%%

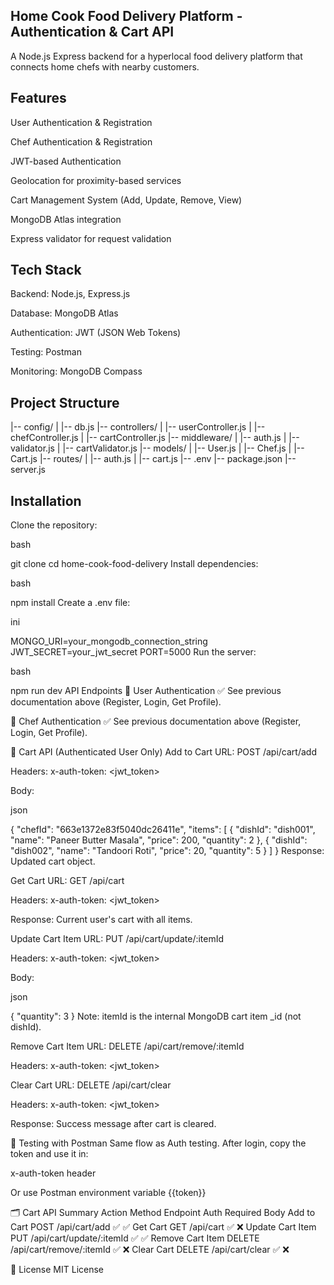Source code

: ## Home Cook Food Delivery Platform - Authentication & Cart API

A Node.js Express backend for a hyperlocal food delivery platform that connects home chefs with nearby customers.

## Features

User Authentication & Registration

Chef Authentication & Registration

JWT-based Authentication

Geolocation for proximity-based services

Cart Management System (Add, Update, Remove, View)

MongoDB Atlas integration

Express validator for request validation

## Tech Stack

Backend: Node.js, Express.js

Database: MongoDB Atlas

Authentication: JWT (JSON Web Tokens)

Testing: Postman

Monitoring: MongoDB Compass

## Project Structure

|-- config/
| |-- db.js
|-- controllers/
| |-- userController.js
| |-- chefController.js
| |-- cartController.js
|-- middleware/
| |-- auth.js
| |-- validator.js
| |-- cartValidator.js
|-- models/
| |-- User.js
| |-- Chef.js
| |-- Cart.js
|-- routes/
| |-- auth.js
| |-- cart.js
|-- .env
|-- package.json
|-- server.js

## Installation

Clone the repository:

bash

git clone <repo-url>
cd home-cook-food-delivery
Install dependencies:

bash

npm install
Create a .env file:

ini

MONGO_URI=your_mongodb_connection_string
JWT_SECRET=your_jwt_secret
PORT=5000
Run the server:

bash

npm run dev
API Endpoints
🔐 User Authentication
✅ See previous documentation above (Register, Login, Get Profile).

🍳 Chef Authentication
✅ See previous documentation above (Register, Login, Get Profile).

🛒 Cart API (Authenticated User Only)
Add to Cart
URL: POST /api/cart/add

Headers: x-auth-token: <jwt_token>

Body:

json

{
"chefId": "663e1372e83f5040dc26411e",
"items": [
{
"dishId": "dish001",
"name": "Paneer Butter Masala",
"price": 200,
"quantity": 2
},
{
"dishId": "dish002",
"name": "Tandoori Roti",
"price": 20,
"quantity": 5
}
]
}
Response: Updated cart object.

Get Cart
URL: GET /api/cart

Headers: x-auth-token: <jwt_token>

Response: Current user's cart with all items.

Update Cart Item
URL: PUT /api/cart/update/:itemId

Headers: x-auth-token: <jwt_token>

Body:

json

{
"quantity": 3
}
Note: itemId is the internal MongoDB cart item \_id (not dishId).

Remove Cart Item
URL: DELETE /api/cart/remove/:itemId

Headers: x-auth-token: <jwt_token>

Clear Cart
URL: DELETE /api/cart/clear

Headers: x-auth-token: <jwt_token>

Response: Success message after cart is cleared.

🧪 Testing with Postman
Same flow as Auth testing. After login, copy the token and use it in:

x-auth-token header

Or use Postman environment variable {{token}}

🗂️ Cart API Summary
Action Method Endpoint Auth Required Body
Add to Cart POST /api/cart/add ✅ ✅
Get Cart GET /api/cart ✅ ❌
Update Cart Item PUT /api/cart/update/:itemId ✅ ✅
Remove Cart Item DELETE /api/cart/remove/:itemId ✅ ❌
Clear Cart DELETE /api/cart/clear ✅ ❌

📜 License
MIT License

%%

Give only the number of lines in the listing above that include the string "Registration".

» ANSWER TO THE PROBLEM: 2